Around 1992, Freiler turned to historical photographic image-making processes and, among other things, photographed a series in Paris using a camera he had specially constructed for this purpose. This media-reflective “historicization of the image subject” does not serve nostalgia, but rather the “visualization of the historicity of the (photographic) image itself.” In an interview about the “La Défense” series (1993), also produced in Paris and shot with a pinhole camera, Thomas Freiler stated that his works could be understood as a “motion of no confidence against a naive use of photography, against the equation of the photographic image with the depicted reality.”

A focus on the technological and industrial conditions of the apparatuses of photography particularly shaped the years from 1992 to 2001. During this period, Thomas Freiler engaged, among other things, with different types of cameras, the image frames predetermined by these cameras, stereoscopic forms of representation, the way tonal gradations involuntarily assemble into motifs, the technical practices of users (whether photographs are developed by the photographer or outsourced as a service), and the depiction of light—not as a neutral element, but as an active agent.

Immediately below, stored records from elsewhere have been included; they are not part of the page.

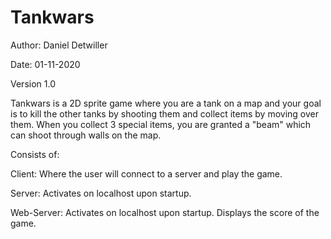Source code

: # Tankwars

Author: Daniel Detwiller

Date: 01-11-2020

Version 1.0

Tankwars is a 2D sprite game where you are a tank on a map and your goal is to kill the other tanks by shooting them and collect items by moving over them. When you collect 3 special items, you are granted a "beam" which can shoot through walls on the map.

Consists of:

  Client: Where the user will connect to a server and play the game.

  Server: Activates on localhost upon startup.
  
  Web-Server: Activates on localhost upon startup. Displays the score of the game.
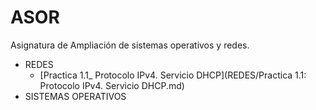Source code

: # ASOR
Asignatura de Ampliación de sistemas operativos y redes.
- REDES
  - [Practica 1.1_ Protocolo IPv4. Servicio DHCP](REDES/Practica 1.1: Protocolo IPv4. Servicio DHCP.md)
- SISTEMAS OPERATIVOS
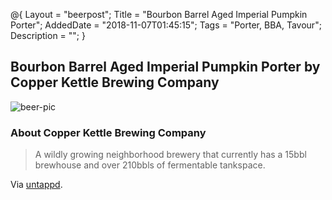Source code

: @{
    Layout = "beerpost";
    Title = "Bourbon Barrel Aged Imperial Pumpkin Porter";
    AddedDate = "2018-11-07T01:45:15";
    Tags = "Porter, BBA, Tavour";
    Description = "";
}

## Bourbon Barrel Aged Imperial Pumpkin Porter by Copper Kettle Brewing Company

![beer-pic]

### About Copper Kettle Brewing Company

> A wildly growing neighborhood brewery that currently has a 15bbl brewhouse and over 210bbls of fermentable tankspace.

Via [untappd][untappd-url].

[untappd-url]: <https://untappd.com/CopperKettleBrewingCompany>
[beer-pic]: https://jasonpowley.com/assets/img/2018-11-07-bourbon-barrel-aged-imperial-pumpkin-porter.jpeg "Bourbon Barrel Aged Imperial Pumpkin Porter by Copper Kettle Brewing Company"

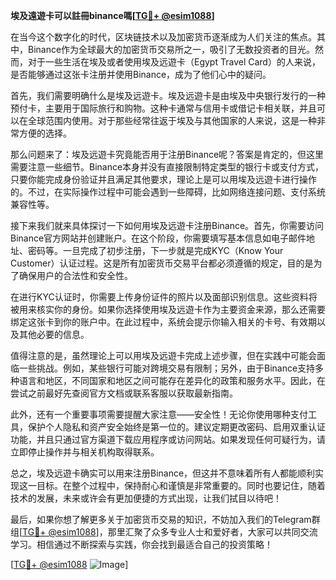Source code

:**埃及遠遊卡可以註冊binance嗎[[TG💪+ @esim1088](https://t.me/s/esim1088)]**

在当今这个数字化的时代，区块链技术以及加密货币逐渐成为人们关注的焦点。其中，Binance作为全球最大的加密货币交易所之一，吸引了无数投资者的目光。然而，对于一些生活在埃及或者使用埃及远遊卡（Egypt Travel Card）的人来说，是否能够通过这张卡注册并使用Binance，成为了他们心中的疑问。

首先，我们需要明确什么是埃及远遊卡。埃及远遊卡是由埃及中央银行发行的一种预付卡，主要用于国际旅行和购物。这种卡通常与信用卡或借记卡相关联，并且可以在全球范围内使用。对于那些经常往返于埃及与其他国家的人来说，这是一种非常方便的选择。

那么问题来了：埃及远遊卡究竟能否用于注册Binance呢？答案是肯定的，但这里需要注意一些细节。Binance本身并没有直接限制特定类型的银行卡或支付方式，只要你能完成身份验证并且满足其他要求，理论上是可以用埃及远遊卡进行操作的。不过，在实际操作过程中可能会遇到一些障碍，比如网络连接问题、支付系统兼容性等。

接下来我们就来具体探讨一下如何用埃及远遊卡注册Binance。首先，你需要访问Binance官方网站并创建账户。在这个阶段，你需要填写基本信息如电子邮件地址、密码等。一旦完成了初步注册，下一步就是完成KYC（Know Your Customer）认证过程。这是所有加密货币交易平台都必须遵循的规定，目的是为了确保用户的合法性和安全性。

在进行KYC认证时，你需要上传身份证件的照片以及面部识别信息。这些资料将被用来核实你的身份。如果你选择使用埃及远遊卡作为主要资金来源，那么还需要绑定这张卡到你的账户中。在此过程中，系统会提示你输入相关的卡号、有效期以及其他必要的信息。

值得注意的是，虽然理论上可以用埃及远遊卡完成上述步骤，但在实践中可能会面临一些挑战。例如，某些银行可能对跨境交易有限制；另外，由于Binance支持多种语言和地区，不同国家和地区之间可能存在差异化的政策和服务水平。因此，在尝试之前最好先查阅官方文档或联系客服以获取最新指南。

此外，还有一个重要事项需要提醒大家注意——安全性！无论你使用哪种支付工具，保护个人隐私和资产安全始终是第一位的。建议定期更改密码、启用双重认证功能，并且只通过官方渠道下载应用程序或访问网站。如果发现任何可疑行为，请立即停止操作并与相关机构取得联系。

总之，埃及远遊卡确实可以用来注册Binance，但这并不意味着所有人都能顺利实现这一目标。在整个过程中，保持耐心和谨慎是非常重要的。同时也要记住，随着技术的发展，未来或许会有更加便捷的方式出现，让我们拭目以待吧！

最后，如果你想了解更多关于加密货币交易的知识，不妨加入我们的Telegram群组[[TG💪+ @esim1088](https://t.me/s/esim1088)]，那里汇聚了众多专业人士和爱好者，大家可以共同交流学习。相信通过不断探索与实践，你会找到最适合自己的投资策略！

[[TG💪+ @esim1088](https://t.me/s/esim1088) ![Image](https://i.postimg.cc/4NQfJmqS/Snipaste-2025-05-13-00-14-12.png)]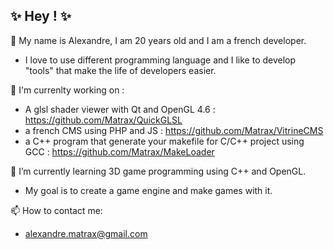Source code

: ## ✨ Hey ! ✨

💬 My name is Alexandre, I am 20 years old and I am a french developer.
  - I love to use different programming language and I like to develop "tools" that make the life of developers easier.

🔭 I'm currenlty working on :
  - A glsl shader viewer with Qt and OpenGL 4.6 : https://github.com/Matrax/QuickGLSL
  - a french CMS using PHP and JS : https://github.com/Matrax/VitrineCMS
  - a C++ program that generate your makefile for C/C++ project using GCC : https://github.com/Matrax/MakeLoader

🌱 I’m currently learning 3D game programming using C++ and OpenGL.
  - My goal is to create a game engine and make games with it.

📫 How to contact me: 
  - alexandre.matrax@gmail.com
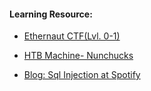 #### Learning Resource:

  * [Ethernaut CTF(Lvl. 0-1)](https://ethernaut.openzeppelin.com/)

  * [HTB Machine- Nunchucks](https://app.hackthebox.com/machines/414)
  
  * [Blog: Sql Injection at Spotify](https://infosecwriteups.com/sql-injection-at-spotify-d19e0861ddf0) 
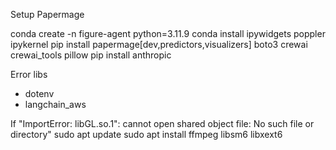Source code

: Setup Papermage

conda create -n figure-agent python=3.11.9
conda install ipywidgets poppler ipykernel
pip install papermage[dev,predictors,visualizers] boto3 crewai crewai_tools pillow
pip install anthropic

Error libs
- dotenv 
- langchain_aws

If "ImportError: libGL.so.1": cannot open shared object file: No such file or directory"
sudo apt update
sudo apt install ffmpeg libsm6 libxext6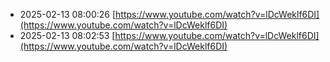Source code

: - 2025-02-13 08:00:26 [https://www.youtube.com/watch?v=lDcWeklf6DI](https://www.youtube.com/watch?v=lDcWeklf6DI)
- 2025-02-13 08:02:53 [https://www.youtube.com/watch?v=lDcWeklf6DI](https://www.youtube.com/watch?v=lDcWeklf6DI)

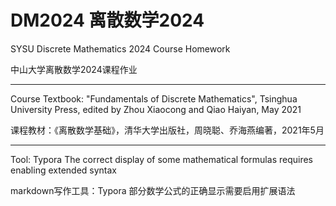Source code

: # DM2024 离散数学2024 
SYSU Discrete Mathematics 2024 Course Homework

中山大学离散数学2024课程作业

---

Course Textbook: "Fundamentals of Discrete Mathematics", Tsinghua University Press, edited by Zhou Xiaocong and Qiao Haiyan, May 2021  

课程教材：《离散数学基础》，清华大学出版社，周晓聪、乔海燕编著，2021年5月

---


Tool: Typora
The correct display of some mathematical formulas requires enabling extended syntax

markdown写作工具：Typora
部分数学公式的正确显示需要启用扩展语法
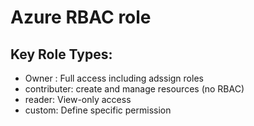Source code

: # Azure RBAC role 

## Key Role Types:
 - Owner : Full access including adssign roles
 - contributer: create and manage resources (no RBAC)
 - reader: View-only access
 - custom: Define specific permission 
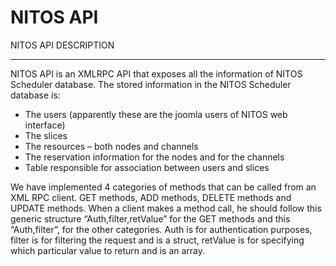 NITOS API
===============
NITOS API DESCRIPTION
___________________________

NITOS API is an XMLRPC API that exposes all the information of NITOS Scheduler database.
The stored information in the NITOS Scheduler database is:
  - The users (apparently these are the joomla users of NITOS web interface)
  - The slices
  - The resources – both nodes and channels
  - The reservation information for the nodes and for the channels
  - Table responsible for association between users and slices

We have implemented 4 categories of methods that can be called from an XML RPC client. 
GET methods, ADD methods, DELETE methods and UPDATE methods. When a client makes a method call, he should follow 
this generic structure “Auth,filter,retValue” for the GET methods and 
this “Auth,filter”, for the other categories. Auth is for authentication purposes, filter is for filtering the request 
and is a struct, retValue is for specifying which particular value to return and is an array.
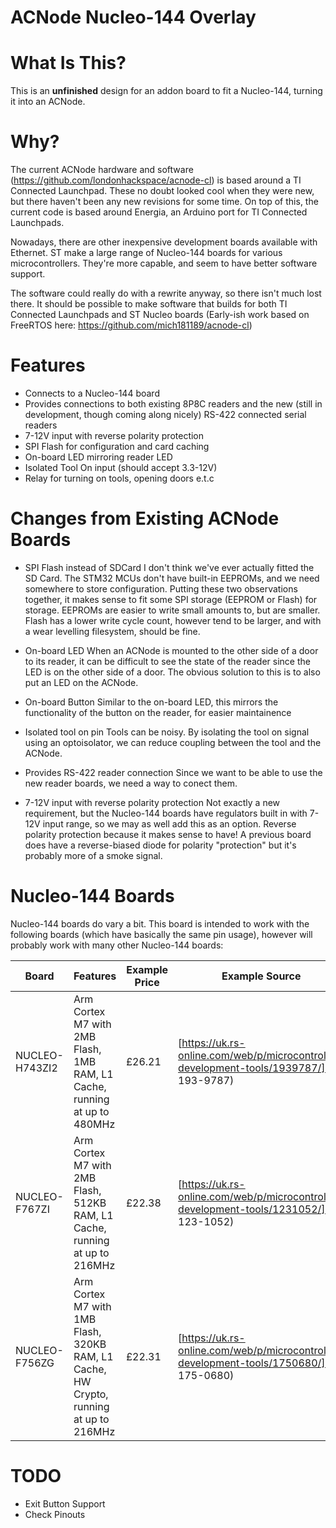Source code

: ACNode Nucleo-144 Overlay
=========

# What Is This?
This is an **unfinished** design for an addon board to fit a Nucleo-144, turning it into an ACNode.

# Why?
The current ACNode hardware and software (https://github.com/londonhackspace/acnode-cl) is based around a TI Connected Launchpad. These no doubt looked cool when they were new, but there haven't been any new revisions for some time. On top of this, the current code is based around Energia, an Arduino port for TI Connected Launchpads.

Nowadays, there are other inexpensive development boards available with Ethernet. ST make a large range of Nucleo-144 boards for various microcontrollers. They're more capable, and seem to have better software support.

The software could really do with a rewrite anyway, so there isn't much lost there. It should be possible to make software that builds for both TI Connected Launchpads and ST Nucleo boards (Early-ish work based on FreeRTOS here: https://github.com/mich181189/acnode-cl)

# Features
* Connects to a Nucleo-144 board
* Provides connections to both existing 8P8C readers and the new (still in development, though coming along nicely) RS-422 connected serial readers
* 7-12V input with reverse polarity protection
* SPI Flash for configuration and card caching
* On-board LED mirroring reader LED
* Isolated Tool On input (should accept 3.3-12V)
* Relay for turning on tools, opening doors e.t.c

# Changes from Existing ACNode Boards

* SPI Flash instead of SDCard
I don't think we've ever actually fitted the SD Card. The STM32 MCUs don't have built-in EEPROMs, and we need somewhere to store configuration. Putting these two observations together, it makes sense to fit some SPI storage (EEPROM or Flash) for storage. EEPROMs are easier to write small amounts to, but are smaller. Flash has a lower write cycle count, however tend to be larger, and with a wear levelling filesystem, should be fine.

* On-board LED
When an ACNode is mounted to the other side of a door to its reader, it can be difficult to see the state of the reader since the LED is on the other side of a door. The obvious solution to this is to also put an LED on the ACNode.

* On-board Button
Similar to the on-board LED, this mirrors the functionality of the button on the reader, for easier maintainence

* Isolated tool on pin
Tools can be noisy. By isolating the tool on signal using an optoisolator, we can reduce coupling between the tool and the ACNode.

* Provides RS-422 reader connection
Since we want to be able to use the new reader boards, we need a way to conect them.

* 7-12V input with reverse polarity protection
Not exactly a new requirement, but the Nucleo-144 boards have regulators built in with 7-12V input range, so we may as well add this as an option. Reverse polarity protection because it makes sense to have! A previous board does have a reverse-biased diode for polarity "protection" but it's probably more of a smoke signal.

# Nucleo-144 Boards
Nucleo-144 boards do vary a bit. This board is intended to work with the following boards (which have basically the same pin usage), however will probably work with many other Nucleo-144 boards:

| Board | Features | Example Price | Example Source |
| ----- | -------- | ------------- | -------------- |
| NUCLEO-H743ZI2 | Arm Cortex M7 with 2MB Flash, 1MB RAM, L1 Cache, running at up to 480MHz | £26.21 | [https://uk.rs-online.com/web/p/microcontroller-development-tools/1939787/](RS 193-9787) |
| NUCLEO-F767ZI | Arm Cortex M7 with 2MB Flash, 512KB RAM, L1 Cache, running at up to 216MHz | £22.38 | [https://uk.rs-online.com/web/p/microcontroller-development-tools/1231052/](RS 123-1052) |
| NUCLEO-F756ZG | Arm Cortex M7 with 1MB Flash, 320KB RAM, L1 Cache, HW Crypto, running at up to 216MHz | £22.31 | [https://uk.rs-online.com/web/p/microcontroller-development-tools/1750680/](RS 175-0680) |

# TODO
* Exit Button Support
* Check Pinouts
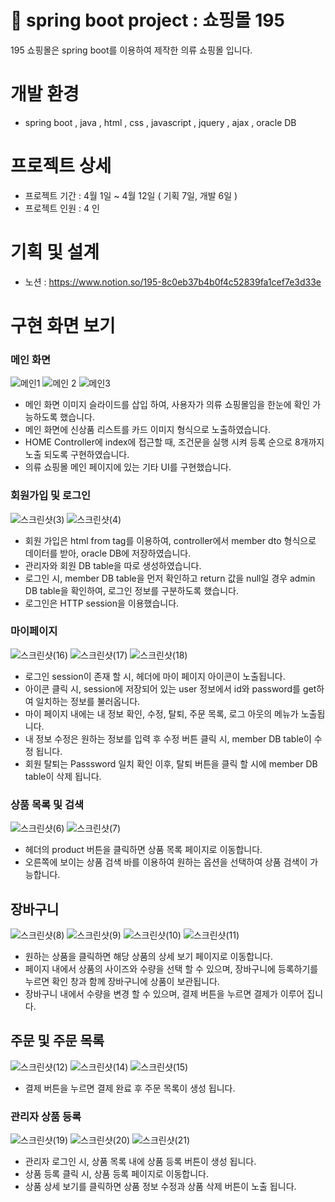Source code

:# :lab_coat: spring boot project : 쇼핑몰 195 
195 쇼핑몰은 spring boot를 이용하여 제작한 의류 쇼핑몰 입니다. 


# 개발 환경
- spring boot , java , html , css , javascript , jquery , ajax , oracle DB 


# 프로젝트 상세
- 프로젝트 기간 : 4월 1일 ~ 4월 12일 ( 기획 7일, 개발 6일 )
- 프로젝트 인원 : 4 인 


# 기획 및 설계
- 노션 : https://www.notion.so/195-8c0eb37b4b0f4c52839fa1cef7e3d33e


# 구현 화면 보기 


### 메인 화면
![메인1](https://user-images.githubusercontent.com/78346017/126985493-811308c2-d954-42e2-8052-10c645392baf.JPG)
![메인 2](https://user-images.githubusercontent.com/78346017/126985528-19071bb9-c7bb-4e61-a513-84c3c1f2e111.JPG)
![메인3](https://user-images.githubusercontent.com/78346017/126985663-a7c04788-5de6-44c6-b661-12e7a3ad54b1.JPG)

- 메인 화면 이미지 슬라이드를 삽입 하여, 사용자가 의류 쇼핑몰임을 한눈에 확인 가능하도록 했습니다.
- 메인 화면에 신상품 리스트를 카드 이미지 형식으로 노출하였습니다.
- HOME Controller에 index에 접근할 때, 조건문을 실행 시켜 등록 순으로 8개까지 노출 되도록 구현하였습니다.
- 의류 쇼핑몰 메인 페이지에 있는 기타 UI를 구현했습니다.


### 회원가입 및 로그인
![스크린샷(3)](https://user-images.githubusercontent.com/78346017/126997118-cf4b177d-2350-4e81-b339-932d673f6114.png)
![스크린샷(4)](https://user-images.githubusercontent.com/78346017/126997122-84f37774-1f83-4556-839d-6a91211f468d.png)

- 회원 가입은 html from tag를 이용하여, controller에서 member dto 형식으로 데이터를 받아, oracle DB에 저장하였습니다.
- 관리자와 회원 DB table을 따로 생성하였습니다. 
- 로그인 시, member DB table을 먼저 확인하고 return 값을 null일 경우 admin DB table을 확인하여, 로그인 정보를 구분하도록 했습니다.
- 로그인은 HTTP session을 이용했습니다.


### 마이페이지 
![스크린샷(16)](https://user-images.githubusercontent.com/78346017/126997778-47cf79c1-d5fd-445f-a3de-c321560bec04.png)
![스크린샷(17)](https://user-images.githubusercontent.com/78346017/126997807-632ad541-7317-42de-a4a2-3b47baa6c89e.png)
![스크린샷(18)](https://user-images.githubusercontent.com/78346017/126997820-4ba5cd2d-8ab6-4fca-95f0-570181745030.png)

- 로그인 session이 존재 할 시,  헤더에 마이 페이지 아이콘이 노출됩니다.
- 아이콘 클릭 시, session에 저장되어 있는 user 정보에서 id와 password를 get하여 일치하는 정보를 불러옵니다.
- 마이 페이지 내에는 내 정보 확인, 수정, 탈퇴, 주문 목록, 로그 아웃의 메뉴가 노출됩니다.
- 내 정보 수정은 원하는 정보를 입력 후 수정 버튼 클릭 시, member DB table이 수정 됩니다. 
- 회원 탈퇴는 Passsword 일치 확인 이후, 탈퇴 버튼을 클릭 할 시에 member DB table이 삭제 됩니다.


### 상품 목록 및 검색
![스크린샷(6)](https://user-images.githubusercontent.com/78346017/126998282-8a4be983-4de2-4661-89c8-f5acccbcf666.png)
![스크린샷(7)](https://user-images.githubusercontent.com/78346017/126998329-c210744e-adb0-42f4-9bb3-ba310dea4f36.png)

- 헤더의 product 버튼을 클릭하면 상품 목록 페이지로 이동합니다.
- 오른쪽에 보이는 상품 검색 바를 이용하여 원하는 옵션을 선택하여 상품 검색이 가능합니다.


## 장바구니
![스크린샷(8)](https://user-images.githubusercontent.com/78346017/126998636-e931857f-5da2-4a72-9140-64eea70214f5.png)
![스크린샷(9)](https://user-images.githubusercontent.com/78346017/126998654-21e81a89-a345-4933-b1f7-0d7aa0f5a3d8.png)
![스크린샷(10)](https://user-images.githubusercontent.com/78346017/126998658-b39bd335-3bb6-4c24-b5fb-c5bdbc6c7cc0.png)
![스크린샷(11)](https://user-images.githubusercontent.com/78346017/126998674-68f97398-ea80-450c-8f31-d0c020e52933.png)

- 원하는 상품을 클릭하면 해당 상품의 상세 보기 페이지로 이동합니다.
- 페이지 내에서 상품의 사이즈와 수량을 선택 할 수 있으며, 장바구니에 등록하기를 누르면 확인 창과 함께 장바구니에 상품이 보관됩니다. 
- 장바구니 내에서 수량을 변경 할 수 있으며, 결제 버튼을 누르면 결제가 이루어 집니다.

## 주문 및 주문 목록
![스크린샷(12)](https://user-images.githubusercontent.com/78346017/126998869-2179feaf-a6ab-42b9-a215-62e6344630e9.png)
![스크린샷(14)](https://user-images.githubusercontent.com/78346017/126998877-a16c94a3-4d7a-46a1-ad71-1f42f1e12c54.png)
![스크린샷(15)](https://user-images.githubusercontent.com/78346017/126998887-a22fc5cf-d4dc-4ad4-8a6d-72113bfa1bbb.png)

- 결제 버튼을 누르면 결제 완료 후 주문 목록이 생성 됩니다. 


### 관리자 상품 등록
![스크린샷(19)](https://user-images.githubusercontent.com/78346017/126999009-0f438f2b-a5dd-424f-a2b9-d91df73755bb.png)
![스크린샷(20)](https://user-images.githubusercontent.com/78346017/126999016-70801690-f1ff-4085-bd56-75ae67208cec.png)
![스크린샷(21)](https://user-images.githubusercontent.com/78346017/126999020-67e05acf-7cd0-4ca3-83d1-cf69d954cc6b.png)

- 관리자 로그인 시, 상품 목록 내에 상품 등록 버튼이 생성 됩니다.
- 상품 등록 클릭 시, 상품 등록 페이지로 이동합니다.
- 상품 상세 보기를 클릭하면 상품 정보 수정과 상품 삭제 버튼이 노출 됩니다.

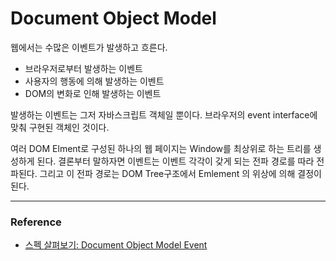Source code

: # Document Object Model

웹에서는 수많은 이벤트가 발생하고 흐른다.

- 브라우저로부터 발생하는 이벤트
- 사용자의 행동에 의해 발생하는 이벤트
- DOM의 변화로 인해 발생하는 이벤트

발생하는 이벤트는 그저 자바스크립트 객체일 뿐이다. 브라우저의 event interface에 맞춰 구현된 객체인 것이다.

여러 DOM Elment로 구성된 하나의 웹 페이지는 Window를 최상위로 하는 트리를 생성하게 된다. 결론부터 말하자면 이벤트는 이벤트 각각이 갖게 되는 전파 경로를 따라 전파된다. 그리고 이 전파 경로는 DOM Tree구조에서 Emlement 의 위상에 의해 결정이 된다.

---

### **Reference**

- [스펙 살펴보기: Document Object Model Event](https://jbee.io/web/about-event-in-the-web/)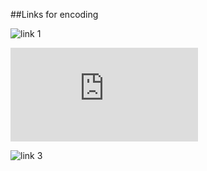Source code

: ##Links for encoding

![link 1](https://stackoverflow.com/questions/9711066/most-common-locales-for-worldwide-compatibility)

![link 2](https://www.ibm.com/support/knowledgecenter/en/ssw_aix_72/com.ibm.aix.nlsgdrf/support_languages_locales.html)

![link 3](https://en.wikipedia.org/wiki/List_of_ISO_639-1_codes)
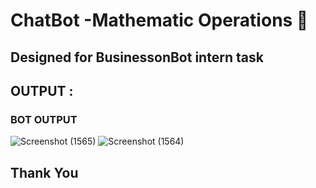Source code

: # ChatBot -Mathematic Operations 🧮
## Designed for BusinessonBot intern task


## OUTPUT :

### BOT OUTPUT
![Screenshot (1565)](https://user-images.githubusercontent.com/82387472/221856930-c3cf78de-83b7-4715-b681-04fe4c0b4f86.png)
![Screenshot (1564)](https://user-images.githubusercontent.com/82387472/221856974-e39cf05c-8ea4-41fc-bf33-545d48765270.png)

## Thank You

In the preface to CAMERAS WORK (2012), Thomas Freiler formulates the fundamental questions to which he has devoted his work: Which images would be capable of making “photography” itself visible and of replacing transparency with opacity? How can one make statements about photography while remaining within the medium itself? Building on this notion of opacity, the art historian Ruth Horak quotes him as saying: “The transparent photograph refers to a world beyond the image while the opaque photo refers at best to itself.”

In 2020, Thomas Freiler was awarded the Würdigungspreis [Award of Merit] of Lower Austria for Media Art, the laudatio was held by Günther Selichar. His works can be found in these public collections: Österreichische Galerie Belvedere, Fotohof Archive, Collections of the City of Vienna, of Lower Austria and of the Austrian National Library.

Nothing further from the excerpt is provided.